▶ Saved data entries
↓
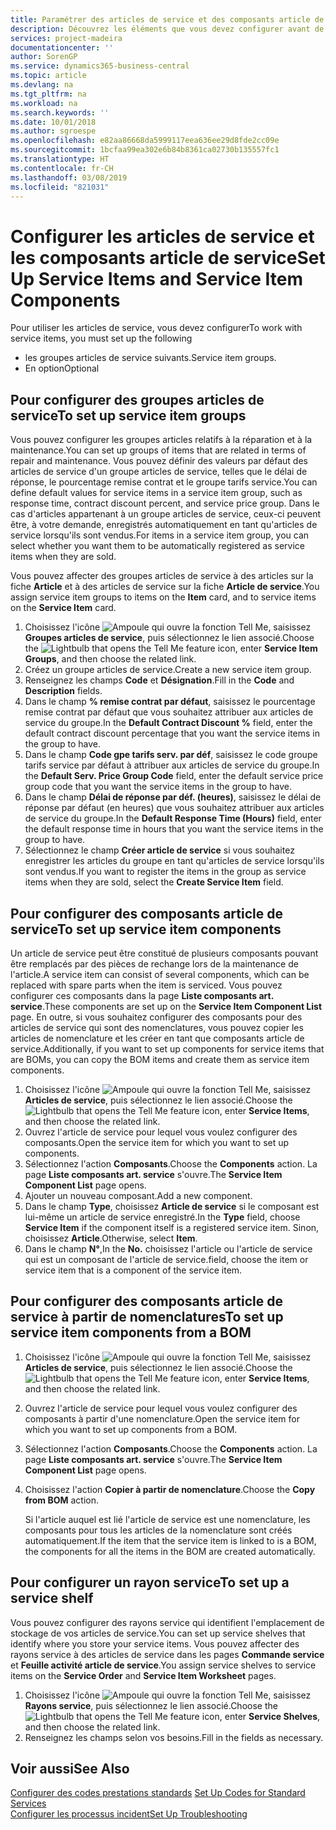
 ```yaml
---
title: Paramétrer des articles de service et des composants article de service | Microsoft Docs
description: Découvrez les éléments que vous devez configurer avant de pouvoir utiliser des articles de service, notamment les valeurs par défaut telles que le délai de réponse, le pourcentage remise contrat et le groupe tarifs service.
services: project-madeira
documentationcenter: ''
author: SorenGP
ms.service: dynamics365-business-central
ms.topic: article
ms.devlang: na
ms.tgt_pltfrm: na
ms.workload: na
ms.search.keywords: ''
ms.date: 10/01/2018
ms.author: sgroespe
ms.openlocfilehash: e82aa86668da5999117eea636ee29d8fde2cc09e
ms.sourcegitcommit: 1bcfaa99ea302e6b84b8361ca02730b135557fc1
ms.translationtype: HT
ms.contentlocale: fr-CH
ms.lasthandoff: 03/08/2019
ms.locfileid: "821031"
---
```

# <a name="set-up-service-items-and-service-item-components"></a><span data-ttu-id="8e348-103">Configurer les articles de service et les composants article de service</span><span class="sxs-lookup"><span data-stu-id="8e348-103">Set Up Service Items and Service Item Components</span></span>
<span data-ttu-id="8e348-104">Pour utiliser les articles de service, vous devez configurer</span><span class="sxs-lookup"><span data-stu-id="8e348-104">To work with service items, you must set up the following</span></span>

* <span data-ttu-id="8e348-105">les groupes articles de service suivants.</span><span class="sxs-lookup"><span data-stu-id="8e348-105">Service item groups.</span></span>
* <span data-ttu-id="8e348-106">En option</span><span class="sxs-lookup"><span data-stu-id="8e348-106">Optional</span></span>

## <a name="to-set-up-service-item-groups"></a><span data-ttu-id="8e348-107">Pour configurer des groupes articles de service</span><span class="sxs-lookup"><span data-stu-id="8e348-107">To set up service item groups</span></span>
<span data-ttu-id="8e348-108">Vous pouvez configurer les groupes articles relatifs à la réparation et à la maintenance.</span><span class="sxs-lookup"><span data-stu-id="8e348-108">You can set up groups of items that are related in terms of repair and maintenance.</span></span> <span data-ttu-id="8e348-109">Vous pouvez définir des valeurs par défaut des articles de service d'un groupe articles de service, telles que le délai de réponse, le pourcentage remise contrat et le groupe tarifs service.</span><span class="sxs-lookup"><span data-stu-id="8e348-109">You can define default values for service items in a service item group, such as response time, contract discount percent, and service price group.</span></span> <span data-ttu-id="8e348-110">Dans le cas d'articles appartenant à un groupe articles de service, ceux-ci peuvent être, à votre demande, enregistrés automatiquement en tant qu'articles de service lorsqu'ils sont vendus.</span><span class="sxs-lookup"><span data-stu-id="8e348-110">For items in a service item group, you can select whether you want them to be automatically registered as service items when they are sold.</span></span>  

<span data-ttu-id="8e348-111">Vous pouvez affecter des groupes articles de service à des articles sur la fiche **Article** et à des articles de service sur la fiche **Article de service**.</span><span class="sxs-lookup"><span data-stu-id="8e348-111">You assign service item groups to items on the **Item** card, and to service items on the **Service Item** card.</span></span>  

1. <span data-ttu-id="8e348-112">Choisissez l'icône ![Ampoule qui ouvre la fonction Tell Me](media/ui-search/search_small.png "Dites-moi ce que vous voulez faire"), saisissez **Groupes articles de service**, puis sélectionnez le lien associé.</span><span class="sxs-lookup"><span data-stu-id="8e348-112">Choose the ![Lightbulb that opens the Tell Me feature](media/ui-search/search_small.png "Tell me what you want to do") icon, enter **Service Item Groups**, and then choose the related link.</span></span>  
2. <span data-ttu-id="8e348-113">Créez un groupe articles de service.</span><span class="sxs-lookup"><span data-stu-id="8e348-113">Create a new service item group.</span></span>  
3. <span data-ttu-id="8e348-114">Renseignez les champs **Code** et **Désignation**.</span><span class="sxs-lookup"><span data-stu-id="8e348-114">Fill in the **Code** and **Description** fields.</span></span>  
4. <span data-ttu-id="8e348-115">Dans le champ **% remise contrat par défaut**, saisissez le pourcentage remise contrat par défaut que vous souhaitez attribuer aux articles de service du groupe.</span><span class="sxs-lookup"><span data-stu-id="8e348-115">In the **Default Contract Discount %** field, enter the default contract discount percentage that you want the service items in the group to have.</span></span>  
5. <span data-ttu-id="8e348-116">Dans le champ **Code gpe tarifs serv. par déf**, saisissez le code groupe tarifs service par défaut à attribuer aux articles de service du groupe.</span><span class="sxs-lookup"><span data-stu-id="8e348-116">In the **Default Serv. Price Group Code** field, enter the default service price group code that you want the service items in the group to have.</span></span>  
6. <span data-ttu-id="8e348-117">Dans le champ **Délai de réponse par déf. (heures)**, saisissez le délai de réponse par défaut (en heures) que vous souhaitez attribuer aux articles de service du groupe.</span><span class="sxs-lookup"><span data-stu-id="8e348-117">In the **Default Response Time (Hours)** field, enter the default response time in hours that you want the service items in the group to have.</span></span>  
7. <span data-ttu-id="8e348-118">Sélectionnez le champ **Créer article de service** si vous souhaitez enregistrer les articles du groupe en tant qu'articles de service lorsqu'ils sont vendus.</span><span class="sxs-lookup"><span data-stu-id="8e348-118">If you want to register the items in the group as service items when they are sold, select the **Create Service Item** field.</span></span>  

## <a name="to-set-up-service-item-components"></a><span data-ttu-id="8e348-119">Pour configurer des composants article de service</span><span class="sxs-lookup"><span data-stu-id="8e348-119">To set up service item components</span></span>
<span data-ttu-id="8e348-120">Un article de service peut être constitué de plusieurs composants pouvant être remplacés par des pièces de rechange lors de la maintenance de l'article.</span><span class="sxs-lookup"><span data-stu-id="8e348-120">A service item can consist of several components, which can be replaced with spare parts when the item is serviced.</span></span> <span data-ttu-id="8e348-121">Vous pouvez configurer ces composants dans la page **Liste composants art. service**.</span><span class="sxs-lookup"><span data-stu-id="8e348-121">These components are set up on the **Service Item Component List** page.</span></span> <span data-ttu-id="8e348-122">En outre, si vous souhaitez configurer des composants pour des articles de service qui sont des nomenclatures, vous pouvez copier les articles de nomenclature et les créer en tant que composants article de service.</span><span class="sxs-lookup"><span data-stu-id="8e348-122">Additionally, if you want to set up components for service items that are BOMs, you can copy the BOM items and create them as service item components.</span></span>

1. <span data-ttu-id="8e348-123">Choisissez l'icône ![Ampoule qui ouvre la fonction Tell Me](media/ui-search/search_small.png "Dites-moi ce que vous voulez faire"), saisissez **Articles de service**, puis sélectionnez le lien associé.</span><span class="sxs-lookup"><span data-stu-id="8e348-123">Choose the ![Lightbulb that opens the Tell Me feature](media/ui-search/search_small.png "Tell me what you want to do") icon, enter **Service Items**, and then choose the related link.</span></span>
2. <span data-ttu-id="8e348-124">Ouvrez l'article de service pour lequel vous voulez configurer des composants.</span><span class="sxs-lookup"><span data-stu-id="8e348-124">Open the service item for which you want to set up components.</span></span>  
3. <span data-ttu-id="8e348-125">Sélectionnez l'action **Composants**.</span><span class="sxs-lookup"><span data-stu-id="8e348-125">Choose the **Components** action.</span></span> <span data-ttu-id="8e348-126">La page **Liste composants art. service** s'ouvre.</span><span class="sxs-lookup"><span data-stu-id="8e348-126">The **Service Item Component List** page opens.</span></span>  
4. <span data-ttu-id="8e348-127">Ajouter un nouveau composant.</span><span class="sxs-lookup"><span data-stu-id="8e348-127">Add a new component.</span></span>  
5. <span data-ttu-id="8e348-128">Dans le champ **Type**, choisissez **Article de service** si le composant est lui-même un article de service enregistré.</span><span class="sxs-lookup"><span data-stu-id="8e348-128">In the **Type** field, choose **Service Item** if the component itself is a registered service item.</span></span> <span data-ttu-id="8e348-129">Sinon, choisissez **Article**.</span><span class="sxs-lookup"><span data-stu-id="8e348-129">Otherwise, select **Item**.</span></span>  
6. <span data-ttu-id="8e348-130">Dans le champ **N°**,</span><span class="sxs-lookup"><span data-stu-id="8e348-130">In the **No.**</span></span> <span data-ttu-id="8e348-131">choisissez l'article ou l'article de service qui est un composant de l'article de service.</span><span class="sxs-lookup"><span data-stu-id="8e348-131">field, choose the item or service item that is a component of the service item.</span></span>  

## <a name="to-set-up-service-item-components-from-a-bom"></a><span data-ttu-id="8e348-132">Pour configurer des composants article de service à partir de nomenclatures</span><span class="sxs-lookup"><span data-stu-id="8e348-132">To set up service item components from a BOM</span></span>
1.  <span data-ttu-id="8e348-133">Choisissez l'icône ![Ampoule qui ouvre la fonction Tell Me](media/ui-search/search_small.png "Dites-moi ce que vous voulez faire"), saisissez **Articles de service**, puis sélectionnez le lien associé.</span><span class="sxs-lookup"><span data-stu-id="8e348-133">Choose the ![Lightbulb that opens the Tell Me feature](media/ui-search/search_small.png "Tell me what you want to do") icon, enter **Service Items**, and then choose the related link.</span></span>  
2. <span data-ttu-id="8e348-134">Ouvrez l'article de service pour lequel vous voulez configurer des composants à partir d'une nomenclature.</span><span class="sxs-lookup"><span data-stu-id="8e348-134">Open the service item for which you want to set up components from a BOM.</span></span>  
3. <span data-ttu-id="8e348-135">Sélectionnez l'action **Composants**.</span><span class="sxs-lookup"><span data-stu-id="8e348-135">Choose the **Components** action.</span></span> <span data-ttu-id="8e348-136">La page **Liste composants art. service** s'ouvre.</span><span class="sxs-lookup"><span data-stu-id="8e348-136">The **Service Item Component List** page opens.</span></span>  
4. <span data-ttu-id="8e348-137">Choisissez l'action **Copier à partir de nomenclature**.</span><span class="sxs-lookup"><span data-stu-id="8e348-137">Choose the **Copy from BOM** action.</span></span>  

    <span data-ttu-id="8e348-138">Si l'article auquel est lié l'article de service est une nomenclature, les composants pour tous les articles de la nomenclature sont créés automatiquement.</span><span class="sxs-lookup"><span data-stu-id="8e348-138">If the item that the service item is linked to is a BOM, the components for all the items in the BOM are created automatically.</span></span>  

## <a name="to-set-up-a-service-shelf"></a><span data-ttu-id="8e348-139">Pour configurer un rayon service</span><span class="sxs-lookup"><span data-stu-id="8e348-139">To set up a service shelf</span></span>
<span data-ttu-id="8e348-140">Vous pouvez configurer des rayons service qui identifient l'emplacement de stockage de vos articles de service.</span><span class="sxs-lookup"><span data-stu-id="8e348-140">You can set up service shelves that identify where you store your service items.</span></span> <span data-ttu-id="8e348-141">Vous pouvez affecter des rayons service à des articles de service dans les pages **Commande service** et **Feuille activité article de service**.</span><span class="sxs-lookup"><span data-stu-id="8e348-141">You assign service shelves to service items on the **Service Order** and **Service Item Worksheet** pages.</span></span>  

1. <span data-ttu-id="8e348-142">Choisissez l'icône ![Ampoule qui ouvre la fonction Tell Me](media/ui-search/search_small.png "Dites-moi ce que vous voulez faire"), saisissez **Rayons service**, puis sélectionnez le lien associé.</span><span class="sxs-lookup"><span data-stu-id="8e348-142">Choose the ![Lightbulb that opens the Tell Me feature](media/ui-search/search_small.png "Tell me what you want to do") icon, enter **Service Shelves**, and then choose the related link.</span></span>
2. <span data-ttu-id="8e348-143">Renseignez les champs selon vos besoins.</span><span class="sxs-lookup"><span data-stu-id="8e348-143">Fill in the fields as necessary.</span></span>

## <a name="see-also"></a><span data-ttu-id="8e348-144">Voir aussi</span><span class="sxs-lookup"><span data-stu-id="8e348-144">See Also</span></span>
<span data-ttu-id="8e348-145">[Configurer des codes prestations standards](service-how-setup-service-coding.md) </span><span class="sxs-lookup"><span data-stu-id="8e348-145">[Set Up Codes for Standard Services](service-how-setup-service-coding.md) </span></span>  
[<span data-ttu-id="8e348-146">Configurer les processus incident</span><span class="sxs-lookup"><span data-stu-id="8e348-146">Set Up Troubleshooting</span></span>](service-how-setup-troubleshooting.md)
↑
▶ What is needed
Give the lines again exactly, starting where the entries begin and stopping once the line with "and Service Item Components</span></span>" is included; pictures are not copied.

▶ Response
 ```yaml
---
title: Paramétrer des articles de service et des composants article de service | Microsoft Docs
description: Découvrez les éléments que vous devez configurer avant de pouvoir utiliser des articles de service, notamment les valeurs par défaut telles que le délai de réponse, le pourcentage remise contrat et le groupe tarifs service.
services: project-madeira
documentationcenter: ''
author: SorenGP
ms.service: dynamics365-business-central
ms.topic: article
ms.devlang: na
ms.tgt_pltfrm: na
ms.workload: na
ms.search.keywords: ''
ms.date: 10/01/2018
ms.author: sgroespe
ms.openlocfilehash: e82aa86668da5999117eea636ee29d8fde2cc09e
ms.sourcegitcommit: 1bcfaa99ea302e6b84b8361ca02730b135557fc1
ms.translationtype: HT
ms.contentlocale: fr-CH
ms.lasthandoff: 03/08/2019
ms.locfileid: "821031"
---
```

# <a name="set-up-service-items-and-service-item-components"></a><span data-ttu-id="8e348-103">Configurer les articles de service et les composants article de service</span><span class="sxs-lookup"><span data-stu-id="8e348-103">Set Up Service Items and Service Item Components</span></span>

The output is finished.